We did two days protocol stress/rest gated
myocardial perfusion SPECT for each patient
using Tc99m myoview in a dose ranging from
23 to 30 mCi for each study depending on
patient weight. For stress we used
dipyridamole infusion in a dose of 0.56mg/kg
after the radiotracer was injected.
We used a general electrical SPECT scintillation
camera, the patient was supine with arms
raised.
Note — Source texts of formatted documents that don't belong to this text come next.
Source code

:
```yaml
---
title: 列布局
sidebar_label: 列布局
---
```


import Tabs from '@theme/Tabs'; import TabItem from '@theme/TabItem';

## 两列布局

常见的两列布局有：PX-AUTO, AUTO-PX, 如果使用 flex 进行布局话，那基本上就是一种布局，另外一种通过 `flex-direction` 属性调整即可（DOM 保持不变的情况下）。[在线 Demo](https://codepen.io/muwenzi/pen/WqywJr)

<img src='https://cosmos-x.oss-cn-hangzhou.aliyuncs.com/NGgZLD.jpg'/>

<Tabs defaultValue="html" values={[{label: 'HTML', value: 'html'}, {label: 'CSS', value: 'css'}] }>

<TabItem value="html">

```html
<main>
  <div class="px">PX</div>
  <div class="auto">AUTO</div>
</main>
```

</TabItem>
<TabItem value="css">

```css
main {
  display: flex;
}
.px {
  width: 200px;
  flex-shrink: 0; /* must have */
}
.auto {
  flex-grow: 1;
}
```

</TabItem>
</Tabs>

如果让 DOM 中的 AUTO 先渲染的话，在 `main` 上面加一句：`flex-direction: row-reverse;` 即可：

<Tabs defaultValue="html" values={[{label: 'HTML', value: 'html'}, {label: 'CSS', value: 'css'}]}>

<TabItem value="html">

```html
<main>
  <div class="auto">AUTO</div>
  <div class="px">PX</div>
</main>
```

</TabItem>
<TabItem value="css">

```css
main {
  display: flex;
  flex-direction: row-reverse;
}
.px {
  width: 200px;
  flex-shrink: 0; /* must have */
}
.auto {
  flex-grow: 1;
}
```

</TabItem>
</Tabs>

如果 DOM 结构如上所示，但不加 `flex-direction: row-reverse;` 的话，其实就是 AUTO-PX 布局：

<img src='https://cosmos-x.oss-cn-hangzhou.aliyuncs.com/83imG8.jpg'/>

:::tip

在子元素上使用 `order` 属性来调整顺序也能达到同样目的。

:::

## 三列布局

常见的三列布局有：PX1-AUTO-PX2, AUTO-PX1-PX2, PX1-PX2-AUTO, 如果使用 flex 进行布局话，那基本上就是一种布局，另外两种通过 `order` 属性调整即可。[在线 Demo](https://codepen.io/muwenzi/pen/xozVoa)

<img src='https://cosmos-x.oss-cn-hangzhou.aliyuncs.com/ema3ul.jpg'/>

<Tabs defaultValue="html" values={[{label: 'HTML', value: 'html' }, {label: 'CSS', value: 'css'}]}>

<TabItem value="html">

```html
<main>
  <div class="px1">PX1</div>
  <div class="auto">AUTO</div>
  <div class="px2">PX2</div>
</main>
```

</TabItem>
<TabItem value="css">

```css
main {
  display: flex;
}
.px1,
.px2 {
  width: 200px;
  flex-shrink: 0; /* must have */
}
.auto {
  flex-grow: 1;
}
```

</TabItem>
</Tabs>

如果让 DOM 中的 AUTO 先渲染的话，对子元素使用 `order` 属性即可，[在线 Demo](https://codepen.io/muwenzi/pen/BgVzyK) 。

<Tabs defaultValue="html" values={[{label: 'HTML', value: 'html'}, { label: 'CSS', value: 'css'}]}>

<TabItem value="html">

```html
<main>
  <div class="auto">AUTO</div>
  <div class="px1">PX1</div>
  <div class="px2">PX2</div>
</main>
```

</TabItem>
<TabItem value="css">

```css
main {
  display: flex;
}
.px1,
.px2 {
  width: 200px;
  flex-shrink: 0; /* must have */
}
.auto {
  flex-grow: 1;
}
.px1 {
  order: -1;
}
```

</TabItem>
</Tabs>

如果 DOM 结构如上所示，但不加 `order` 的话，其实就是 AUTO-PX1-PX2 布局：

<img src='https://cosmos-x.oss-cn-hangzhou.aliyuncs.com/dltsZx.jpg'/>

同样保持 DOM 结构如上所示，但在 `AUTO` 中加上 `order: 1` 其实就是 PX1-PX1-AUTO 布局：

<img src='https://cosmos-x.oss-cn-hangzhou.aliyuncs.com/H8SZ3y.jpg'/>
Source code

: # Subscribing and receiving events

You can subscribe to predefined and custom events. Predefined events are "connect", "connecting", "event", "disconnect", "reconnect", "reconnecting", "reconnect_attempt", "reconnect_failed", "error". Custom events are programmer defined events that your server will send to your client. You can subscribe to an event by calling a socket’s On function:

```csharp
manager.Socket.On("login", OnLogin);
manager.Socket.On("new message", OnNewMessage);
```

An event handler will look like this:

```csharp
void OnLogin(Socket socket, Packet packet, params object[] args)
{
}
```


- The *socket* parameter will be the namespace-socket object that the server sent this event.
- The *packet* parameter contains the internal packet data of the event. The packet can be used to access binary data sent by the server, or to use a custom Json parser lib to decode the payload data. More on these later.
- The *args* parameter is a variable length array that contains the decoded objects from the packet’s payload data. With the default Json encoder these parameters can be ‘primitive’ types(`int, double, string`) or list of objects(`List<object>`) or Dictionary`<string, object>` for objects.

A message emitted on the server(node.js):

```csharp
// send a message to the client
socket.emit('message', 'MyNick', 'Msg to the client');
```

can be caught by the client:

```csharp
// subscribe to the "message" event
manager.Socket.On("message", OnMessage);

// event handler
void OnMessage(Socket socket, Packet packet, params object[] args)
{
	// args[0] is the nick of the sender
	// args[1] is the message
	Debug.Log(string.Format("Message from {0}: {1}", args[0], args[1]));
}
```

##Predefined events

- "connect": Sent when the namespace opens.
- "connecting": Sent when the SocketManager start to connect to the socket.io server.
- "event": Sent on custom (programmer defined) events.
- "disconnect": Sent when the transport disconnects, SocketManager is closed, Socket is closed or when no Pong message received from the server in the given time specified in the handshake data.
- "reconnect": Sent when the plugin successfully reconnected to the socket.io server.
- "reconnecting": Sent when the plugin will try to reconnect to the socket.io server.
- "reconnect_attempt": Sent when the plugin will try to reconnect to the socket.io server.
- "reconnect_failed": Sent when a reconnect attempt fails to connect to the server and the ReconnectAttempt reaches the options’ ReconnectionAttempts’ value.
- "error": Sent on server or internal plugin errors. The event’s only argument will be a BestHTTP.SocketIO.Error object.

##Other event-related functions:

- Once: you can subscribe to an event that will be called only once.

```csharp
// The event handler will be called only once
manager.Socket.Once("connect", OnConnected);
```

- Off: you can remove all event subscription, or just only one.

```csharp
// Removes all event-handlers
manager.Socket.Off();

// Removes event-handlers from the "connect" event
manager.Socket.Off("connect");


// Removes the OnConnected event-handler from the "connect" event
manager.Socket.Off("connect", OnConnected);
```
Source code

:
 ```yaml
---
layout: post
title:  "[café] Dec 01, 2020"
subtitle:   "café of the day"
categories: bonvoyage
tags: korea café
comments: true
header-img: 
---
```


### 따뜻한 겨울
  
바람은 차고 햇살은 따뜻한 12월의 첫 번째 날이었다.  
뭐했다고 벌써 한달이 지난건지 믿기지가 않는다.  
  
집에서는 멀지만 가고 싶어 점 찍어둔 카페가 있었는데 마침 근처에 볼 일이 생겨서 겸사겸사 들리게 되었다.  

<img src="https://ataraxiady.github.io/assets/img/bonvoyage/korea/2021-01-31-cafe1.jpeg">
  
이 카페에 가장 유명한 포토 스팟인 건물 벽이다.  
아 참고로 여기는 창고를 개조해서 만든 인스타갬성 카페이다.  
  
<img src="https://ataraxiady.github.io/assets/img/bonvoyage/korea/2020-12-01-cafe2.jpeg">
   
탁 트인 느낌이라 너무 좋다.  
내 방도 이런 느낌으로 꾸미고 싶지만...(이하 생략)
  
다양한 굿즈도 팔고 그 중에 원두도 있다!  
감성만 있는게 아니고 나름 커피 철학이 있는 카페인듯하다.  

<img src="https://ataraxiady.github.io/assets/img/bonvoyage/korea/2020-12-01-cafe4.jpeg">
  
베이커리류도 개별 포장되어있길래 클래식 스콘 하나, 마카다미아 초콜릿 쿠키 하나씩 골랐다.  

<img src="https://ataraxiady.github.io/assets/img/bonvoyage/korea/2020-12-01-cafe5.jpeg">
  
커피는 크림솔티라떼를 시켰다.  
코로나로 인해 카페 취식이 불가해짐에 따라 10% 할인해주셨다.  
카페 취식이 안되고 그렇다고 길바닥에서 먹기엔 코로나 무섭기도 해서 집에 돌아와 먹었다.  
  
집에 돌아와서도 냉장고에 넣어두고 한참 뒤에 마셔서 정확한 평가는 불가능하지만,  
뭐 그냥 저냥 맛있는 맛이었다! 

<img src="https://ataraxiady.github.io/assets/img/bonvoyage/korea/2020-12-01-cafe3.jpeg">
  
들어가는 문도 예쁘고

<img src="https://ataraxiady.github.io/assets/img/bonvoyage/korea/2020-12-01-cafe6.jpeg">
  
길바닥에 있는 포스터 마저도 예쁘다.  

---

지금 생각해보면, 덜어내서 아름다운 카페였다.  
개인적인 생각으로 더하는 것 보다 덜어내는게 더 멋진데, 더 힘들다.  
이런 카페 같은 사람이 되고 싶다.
The matrix size was 128 x 128 and
the imaging from 45° right anterior oblique,
to 135°left posterior oblique. Butterworth
prefilter and Ramp filter were utilized for
reconstruction and back projection,
respectively using order5, and frequency
0.4.
Visual analyses of the slice images in short axis,
horizontal long axis, and vertical long axis
using five regions were evaluated: anterior,
apical, septal, inferior, and lateral.
Then revision of results of Gated SPECT study were done
using QGS protocol on end diastolic (ED)
images. Reconstructed gated SPECT short axis
images were displayed on the screen to
determine the end systolic slice, which has
the smallest cavity (often fourth or fifth
frame)and also we looked to end systolic
(ES) images, as well as revision of regional
wall motion and wall thickness for
evaluation of the perfusion defects in the
myocardium.
Results
Stress-rest (nongated) SPECT slices and
end-diastolic and end-systolic gated
SPECT images were evaluated for each
patient.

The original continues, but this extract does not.